The path to Loy’s current happiness started over the summer after he and his partner, Chuck Larochelle, found a “for sale” sign on a house at 332 N. Mildred St. in Charles Town. “I’d been wanting to move back to Jefferson County,” said Loy, whose parents, children and three grandchildren all live in the area. Loy plans an official open house for Hair By Luke in January.
9. American Public University System in Charles Town unveiled a solar power system in April that’s said to be the state’s largest such project. It boasts more than 1,600 solar panels on a canopy structure in the parking lot behind the new APUS Financial Center.
10. Harpers Ferry modernizes its business and occupation tax.

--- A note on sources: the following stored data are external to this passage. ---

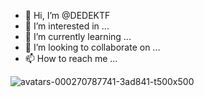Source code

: - 👋 Hi, I’m @DEDEKTF
- 👀 I’m interested in ...
- 🌱 I’m currently learning ...
- 💞️ I’m looking to collaborate on ...
- 📫 How to reach me ...

<!---
DEDEKTF/DEDEKTF is a ✨ special ✨ repository because its `README.md` (this file) appears on your GitHub profile.
You can click the Preview link to take a look at your changes.
--->
![avatars-000270787741-3ad841-t500x500](https://user-images.githubusercontent.com/100870745/156629479-62506368-065e-4307-806c-36addeac29c1.jpg)
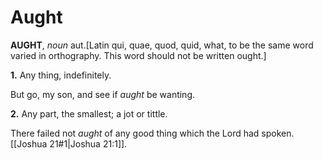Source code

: # Aught

**AUGHT**, _noun_ aut.\[Latin qui, quae, quod, quid, what, to be the same word varied in orthography. This word should not be written ought.\]

**1.** Any thing, indefinitely.

But go, my son, and see if _aught_ be wanting.

**2.** Any part, the smallest; a jot or tittle.

There failed not _aught_ of any good thing which the Lord had spoken. [[Joshua 21#1|Joshua 21:1]].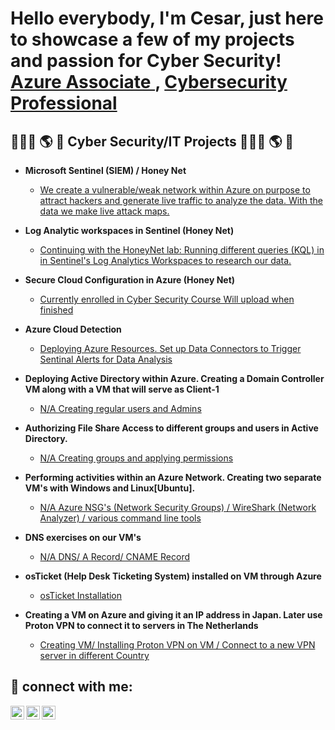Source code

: <h1> Hello everybody, I'm Cesar, just here to showcase a few of my projects and passion for Cyber Security! <br/><a href="https://github.com/cesarias">Azure Associate </a>, <a href="https://www.linkedin.com/in/cesar-arias-4b4859270/">Cybersecurity Professional</a>


<h2>👨🏻‍💻 🌎 🔐 Cyber Security/IT Projects 👨🏻‍💻 🌎 🔐 </h2>

- <b> Microsoft Sentinel (SIEM) / Honey Net </b>
  - [We create a vulnerable/weak network within Azure on purpose to attract hackers and generate live traffic to analyze the data. With the data we make live attack maps.](https://github.com/cesarias/Honey_Net)
  
- <b> Log Analytic workspaces in Sentinel (Honey Net) </b>
  - [ Continuing with the HoneyNet lab: Running different queries (KQL) in in Sentinel's Log Analytics Workspaces to research our data.  ](https://github.com/cesarias/Logging)
  
- <b> Secure Cloud Configuration in Azure (Honey Net)  </b>
  - [Currently enrolled in Cyber Security Course Will upload when finished](https://github.com/cesarias/Secure_Cloud)
  
- <b> Azure Cloud Detection  </b>
  - [ Deploying Azure Resources. Set up Data Connectors to Trigger Sentinal Alerts for Data Analysis ](https://github.com/cesarias/detect)
  
- <b> Deploying Active Directory within Azure. Creating a Domain Controller VM along with a VM that will serve as Client-1 </b>
  - [N/A Creating regular users and Admins](https://github.com/cesarias/Active_Directory)
  
- <b> Authorizing File Share Access to different groups and users in Active Directory. </b>
  - [ N/A Creating groups and applying permissions ](https://github.com/cesarias/File_Shares)
  
- <b> Performing activities within an Azure Network. Creating two separate VM's with Windows and Linux[Ubuntu].</b>
  - [N/A Azure NSG's (Network Security Groups) / WireShark (Network Analyzer) / various command line tools ](https://github.com/cesarias/Protocols)
  
- <b> DNS exercises on our VM's </b>
  - [N/A DNS/ A Record/ CNAME Record](https://github.com/cesarias/DNS)
  
- <b> osTicket (Help Desk Ticketing System) installed on VM through Azure </b>
  - [ osTicket Installation](https://github.com/cesarias/os-ticket)
  
- <b>Creating a VM on Azure and giving it an IP address in Japan. Later use Proton VPN to connect it to servers in The Netherlands </b>
  - [Creating VM/ Installing Proton VPN on VM / Connect to a new VPN server in different Country](https://github.com/cesarias/VPN)

<h2> 📲 connect with me:</h2>
  
[<img align="left" alt="Cesar | Twitter" width="22px" src="https://cdn.jsdelivr.net/npm/simple-icons@v3/icons/twitter.svg" />][twitter]
[<img align="left" alt="Cesar | LinkedIn" width="22px" src="https://cdn.jsdelivr.net/npm/simple-icons@v3/icons/linkedin.svg" />][linkedin]
[<img align="left" alt="Cesar | Instagram" width="22px" src="https://cdn.jsdelivr.net/npm/simple-icons@v3/icons/instagram.svg" />][instagram]

[twitter]: https://twitter.com/agent_czr
[instagram]: https://www.instagram.com/Cesar
[linkedin]: https://linkedin.com//in/cesar-arias-czr/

In February, members of the Harpers Ferry Town Council authorized measures aimed at updating its tax system – and to get tough on tax evaders.
Explained Council member Jerry Hutton at the time: “Our ordinances are based on a repealed state statute that gave us authority as long as we were in compliance with the statute (but the statute) was repealed in 1989.”
Town officials won help from the state Municipal League: a model ordinance that’s in line with the current code.
Council member Greg Vaughn said the change gives the town much greater authority. “If there is a business in the municipality that is not paying their B & O tax or if the municipality thinks the business is possibly underreporting, the state of West Virginia gives authority to municipalities to obtain income information from the state,” he said.